Are you going to achieve your most important targets for the coming year?
Your answer to that question can reveal a lot about where you are on what I call “the Ladder of Commitment “, and is generally highly predictive of how far you’ll go in your pursuit of success.
Here’s a quick look at that ladder from the bottom up, along with what may be a surprising conclusion about what it really takes to reach your targets, in business and in life…
Years ago, scientists did an experiment on lab rats that involved dividing a metal cage into four sections and placing electrical current underneath each section. When a section of the cage was filled with live current, the rat would receive a small shock if stepping into that part of the cage. Quickly, the rat would learn to avoid that section.
Over time, each section of the cage was electrified in turn, leaving only one quadrant of the cage as a ‘safe haven’ for our experimental rat.
Even after the electricity was shut off completely, the rat would stay in their tiny corner of the world, unwilling to even attempt to venture out into a world that it had already learned from experience would only sting you if you dared to approach it.
If you’re avoiding even setting targets (or setting them and then hiding them away so you won’t see them again until you’ve failed to achieve them by the next quarterly review), chances are you may be caught up in a bit of ‘learned helplessness’.
Fortunately, the next rung on the ladder is also the easiest way to climb…
They say that curiosity killed the cat, but it might well have saved the rat from the scientist’s experiments.
When you get curious about what it’s actually going to take to reach a target, you naturally engage a higher level of consciousness. You begin to question everybody’s assumptions about what’s really possible, including your own.
And while curiosity doesn’t always lead to success, it inevitably leads to further exploration and the next rung on our ladder…
When you engage with a target, project or goal, you call forth resources from yourself that otherwise may never have been brought to bear. You actually become more capable and able. Something which may have genuinely been impossible when approached from the level of helplessness is made possible by the shift in your level of focus and involvement.
To experiment with this, engage fully with a mundane task today. Do the dishes with energy, enthusiasm, and as if they’re the most important thing in the world. Read your child a bed time story as if it really, really mattered whether Horton saved Whoville or the Cat in the Hat came back.
You may be amazed at what a big difference such a small difference in attention and intention can make. And at some point, you may even decide to jump up another rung on the ladder of commitment…
Engagement is a choice that can be made and unmade in any moment. But once you’re invested in anything, from a mutual fund to a political campaign to a project or goal for yourself or the planet, the stakes are automatically raised.
You have something tangible to gain if your investment pays off, and in most cases something tangible to lose. Your level of involvement is higher and it becomes increasingly unlikely that even the most difficult obstacle will turn into an excuse for giving up, walking away and going home.

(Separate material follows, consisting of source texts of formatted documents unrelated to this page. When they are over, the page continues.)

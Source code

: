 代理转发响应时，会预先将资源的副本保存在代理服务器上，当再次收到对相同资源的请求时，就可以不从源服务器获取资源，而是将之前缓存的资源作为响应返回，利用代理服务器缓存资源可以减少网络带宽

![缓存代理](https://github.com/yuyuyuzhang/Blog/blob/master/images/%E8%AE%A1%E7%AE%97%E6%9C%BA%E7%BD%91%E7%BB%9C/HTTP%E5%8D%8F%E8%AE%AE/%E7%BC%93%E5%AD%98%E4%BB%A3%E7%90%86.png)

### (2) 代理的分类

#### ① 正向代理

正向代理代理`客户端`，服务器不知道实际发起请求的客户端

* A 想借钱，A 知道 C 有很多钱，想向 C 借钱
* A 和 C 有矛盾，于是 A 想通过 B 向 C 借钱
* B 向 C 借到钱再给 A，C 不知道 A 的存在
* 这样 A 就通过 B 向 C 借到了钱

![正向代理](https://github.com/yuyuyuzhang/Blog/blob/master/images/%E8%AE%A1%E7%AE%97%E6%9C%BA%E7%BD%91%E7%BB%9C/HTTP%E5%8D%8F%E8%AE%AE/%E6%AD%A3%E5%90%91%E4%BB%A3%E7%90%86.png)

However, there is still one more rung on the ladder…
Commitment is that place inside ourselves that recognizes the inevitability of creating any result we are willing to put 100% of our mental and physical energy into achieving. Commitment says “I will get there or I will die trying” – and as such it is one of the most powerful forces in the universe and one which any one of us can tap into at any moment, simply by making the decision to do so.
Somewhat surprisingly, however, I don’t generally recommend it as an effective strategy for creating sustainable personal and professional success. To explain why, let me share a conversation which I have been assured actually took place between a top defense contractor and a 4-star general.

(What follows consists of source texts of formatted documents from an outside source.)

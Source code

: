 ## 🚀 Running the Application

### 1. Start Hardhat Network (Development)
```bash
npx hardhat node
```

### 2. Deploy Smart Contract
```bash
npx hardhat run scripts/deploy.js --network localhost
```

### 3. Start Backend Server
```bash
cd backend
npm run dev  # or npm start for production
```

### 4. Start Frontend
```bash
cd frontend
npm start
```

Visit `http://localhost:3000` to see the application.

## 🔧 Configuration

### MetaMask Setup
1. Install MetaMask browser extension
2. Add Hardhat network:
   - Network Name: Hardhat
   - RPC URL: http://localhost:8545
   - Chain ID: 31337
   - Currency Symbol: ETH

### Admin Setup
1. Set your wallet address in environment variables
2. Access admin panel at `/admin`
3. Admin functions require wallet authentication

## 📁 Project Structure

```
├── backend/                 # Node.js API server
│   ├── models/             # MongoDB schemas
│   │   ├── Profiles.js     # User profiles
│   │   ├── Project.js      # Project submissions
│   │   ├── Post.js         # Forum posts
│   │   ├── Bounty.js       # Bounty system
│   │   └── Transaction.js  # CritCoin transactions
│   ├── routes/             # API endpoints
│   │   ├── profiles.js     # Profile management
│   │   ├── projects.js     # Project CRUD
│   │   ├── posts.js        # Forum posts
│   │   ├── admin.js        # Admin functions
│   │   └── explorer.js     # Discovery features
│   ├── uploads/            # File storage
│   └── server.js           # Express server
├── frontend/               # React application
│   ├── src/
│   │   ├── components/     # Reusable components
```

Despite the contractor’s assurance that a particular project would be completed on time, the general felt the contractor’s team were not 100% committed to getting the job done.
He argued that they should remain at work and do ‘whatever it took’ to succeed, even if it meant working much longer hours, taking extra time away from home and family and putting themselves under additional personal pressure and stress.
He told the contractor that understanding personnel management was like eating bacon and eggs for breakfast. The chicken was ‘invested’; the pig was ‘committed’.
The contractor smiled and said “well, that’s true, General – but the pig is dead and the chicken is still producing eggs. I want my people to stay ‘invested’.
The general backed down, and the project was completed on time.
When you look to achieving your targets for the quarter or your goals for this year, it’s useful to know that if you committed 100% to their achievement, almost nothing could stand in your way.
But it’s even more encouraging to know that a simple investment of curiosity, engagement, and intention will draw forth everything you need to not only reach your targets now, but to approach your next target with a renewed sense of hope, possibility and well-being.